===== STORED DATA
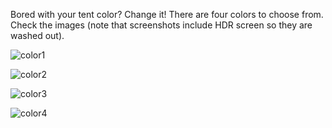 Bored with your tent color? Change it!
There are four colors to choose from. Check the images (note that screenshots include HDR screen so they are washed out).


![color1](https://github.com/user-attachments/assets/8489f3e9-ac79-4722-8814-4c3b5493bc7f)

![color2](https://github.com/user-attachments/assets/c8ee5b53-af7c-42b4-b7be-cbef062d3615)

![color3](https://github.com/user-attachments/assets/6e041f3e-3b60-41d9-939f-aa39c2866068)

![color4](https://github.com/user-attachments/assets/4954ed1d-80a3-4069-9d9d-b7f5556bd756)
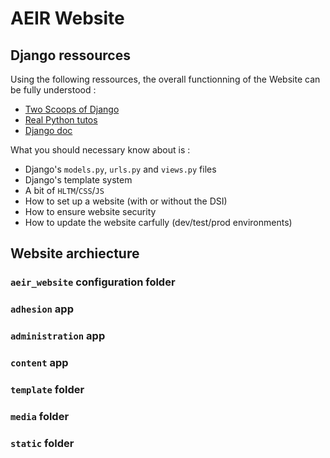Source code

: # AEIR Website

## Django ressources

Using the following ressources, the overall functionning of the Website can be fully understood :
- [Two Scoops of Django](http://bedford-computing.co.uk/learning/wp-content/uploads/2016/08/Daniel-Roy-Greenfeld-Audrey-Roy-Greenfeld-Two-Scoops-of-Django_-Best-Practices-for-Django-1.8-Two-Scoops-Press-2015.pdf)
- [Real Python tutos](https://realpython.com/tutorials/django/)
- [Django doc](https://docs.djangoproject.com/fr/3.1/intro/)

What you should necessary know about is :
- Django's `models.py`, `urls.py` and `views.py` files
- Django's template system
- A bit of `HLTM`/`CSS`/`JS`
- How to set up a website (with or without the DSI)
- How to ensure website security
- How to update the website carfully (dev/test/prod environments)

## Website archiecture

### `aeir_website` configuration folder

### `adhesion` app

### `administration` app

### `content` app

### `template` folder

### `media` folder

### `static` folder
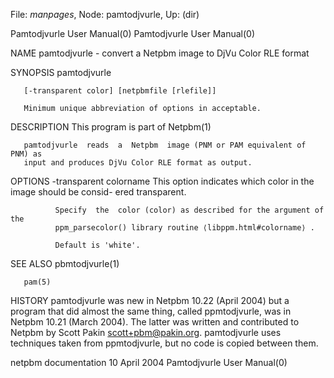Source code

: File: *manpages*,  Node: pamtodjvurle,  Up: (dir)

Pamtodjvurle User Manual(0)                        Pamtodjvurle User Manual(0)



NAME
       pamtodjvurle - convert a Netpbm image to DjVu Color RLE format


SYNOPSIS
       pamtodjvurle

       [-transparent color] [netpbmfile [rlefile]]

       Minimum unique abbreviation of options in acceptable.


DESCRIPTION
       This program is part of Netpbm(1)

       pamtodjvurle  reads  a  Netpbm  image (PNM or PAM equivalent of PNM) as
       input and produces DjVu Color RLE format as output.


OPTIONS
       -transparent colorname
              This option indicates which color in the image should be consid-
              ered transparent.

              Specify  the  color (color) as described for the argument of the
              ppm_parsecolor() library routine ⟨libppm.html#colorname⟩ .

              Default is 'white'.



SEE ALSO
       pbmtodjvurle(1)

       pam(5)



HISTORY
       pamtodjvurle was new in Netpbm 10.22 (April 2004) but  a  program  that
       did  almost  the  same  thing, called ppmtodjvurle, was in Netpbm 10.21
       (March 2004).  The latter was written  and  contributed  to  Netpbm  by
       Scott  Pakin <scott+pbm@pakin.org>.  pamtodjvurle uses techniques taken
       from ppmtodjvurle, but no code is copied between them.



netpbm documentation             10 April 2004     Pamtodjvurle User Manual(0)
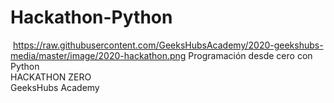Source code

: # Hackathon-Python
<img> https://raw.githubusercontent.com/GeeksHubsAcademy/2020-geekshubs-media/master/image/2020-hackathon.png</img>
Programación desde cero con Python </br>
HACKATHON ZERO</br>
GeeksHubs Academy</br>
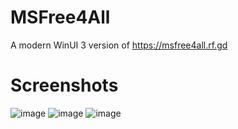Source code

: # MSFree4All
A modern WinUI 3 version of https://msfree4all.rf.gd

# Screenshots
![image](https://user-images.githubusercontent.com/82730163/184541554-7f981c78-d826-4378-98a7-f28d14282070.png)
![image](https://user-images.githubusercontent.com/82730163/184541599-5ecbf823-f04b-4357-b062-675f4ebd5567.png)
![image](https://user-images.githubusercontent.com/82730163/184541576-78a8eb22-02eb-4405-b6b2-8a46f2c0e2ee.png)

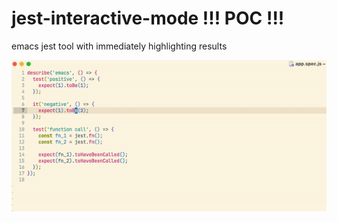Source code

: # jest-interactive-mode !!! POC !!!

emacs jest tool with immediately highlighting results

![](./jest-interactive-mode.gif)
==========
ABOUT THIS EXERCISE> Everything in the listing above must be retyped exactly, except for the pictures.

ANSWER TO THE PROBLEM>
 Bored with your tent color? Change it!
There are four colors to choose from. Check the images (note that screenshots include HDR screen so they are washed out).


![color1](https://github.com/user-attachments/assets/8489f3e9-ac79-4722-8814-4c3b5493bc7f)

![color2](https://github.com/user-attachments/assets/c8ee5b53-af7c-42b4-b7be-cbef062d3615)

![color3](https://github.com/user-attachments/assets/6e041f3e-3b60-41d9-939f-aa39c2866068)

![color4](https://github.com/user-attachments/assets/4954ed1d-80a3-4069-9d9d-b7f5556bd756)
Source code

: # AEIR Website

## Django ressources

Using the following ressources, the overall functionning of the Website can be fully understood :
- [Two Scoops of Django](http://bedford-computing.co.uk/learning/wp-content/uploads/2016/08/Daniel-Roy-Greenfeld-Audrey-Roy-Greenfeld-Two-Scoops-of-Django_-Best-Practices-for-Django-1.8-Two-Scoops-Press-2015.pdf)
- [Real Python tutos](https://realpython.com/tutorials/django/)
- [Django doc](https://docs.djangoproject.com/fr/3.1/intro/)

What you should necessary know about is :
- Django's `models.py`, `urls.py` and `views.py` files
- Django's template system
- A bit of `HLTM`/`CSS`/`JS`
- How to set up a website (with or without the DSI)
- How to ensure website security
- How to update the website carfully (dev/test/prod environments)

## Website archiecture

### `aeir_website` configuration folder

### `adhesion` app

### `administration` app

### `content` app

### `template` folder

### `media` folder

### `static` folder
Source code

: File: *manpages*,  Node: pamtodjvurle,  Up: (dir)

Pamtodjvurle User Manual(0)                        Pamtodjvurle User Manual(0)



NAME
       pamtodjvurle - convert a Netpbm image to DjVu Color RLE format


SYNOPSIS
       pamtodjvurle

       [-transparent color] [netpbmfile [rlefile]]

       Minimum unique abbreviation of options in acceptable.


DESCRIPTION
       This program is part of Netpbm(1)

       pamtodjvurle  reads  a  Netpbm  image (PNM or PAM equivalent of PNM) as
       input and produces DjVu Color RLE format as output.


OPTIONS
       -transparent colorname
              This option indicates which color in the image should be consid-
              ered transparent.

              Specify  the  color (color) as described for the argument of the
              ppm_parsecolor() library routine ⟨libppm.html#colorname⟩ .

              Default is 'white'.



SEE ALSO
       pbmtodjvurle(1)

       pam(5)



HISTORY
       pamtodjvurle was new in Netpbm 10.22 (April 2004) but  a  program  that
       did  almost  the  same  thing, called ppmtodjvurle, was in Netpbm 10.21
       (March 2004).  The latter was written  and  contributed  to  Netpbm  by
       Scott  Pakin <scott+pbm@pakin.org>.  pamtodjvurle uses techniques taken
       from ppmtodjvurle, but no code is copied between them.



netpbm documentation             10 April 2004     Pamtodjvurle User Manual(0)
Source code

: # Hackathon-Python
<img> https://raw.githubusercontent.com/GeeksHubsAcademy/2020-geekshubs-media/master/image/2020-hackathon.png</img>
Programación desde cero con Python </br>
HACKATHON ZERO</br>
GeeksHubs Academy</br>
Source code

: # MSFree4All
A modern WinUI 3 version of https://msfree4all.rf.gd

# Screenshots
![image](https://user-images.githubusercontent.com/82730163/184541554-7f981c78-d826-4378-98a7-f28d14282070.png)
![image](https://user-images.githubusercontent.com/82730163/184541599-5ecbf823-f04b-4357-b062-675f4ebd5567.png)
![image](https://user-images.githubusercontent.com/82730163/184541576-78a8eb22-02eb-4405-b6b2-8a46f2c0e2ee.png)

Source code

: # jest-interactive-mode !!! POC !!!

emacs jest tool with immediately highlighting results

![](./jest-interactive-mode.gif)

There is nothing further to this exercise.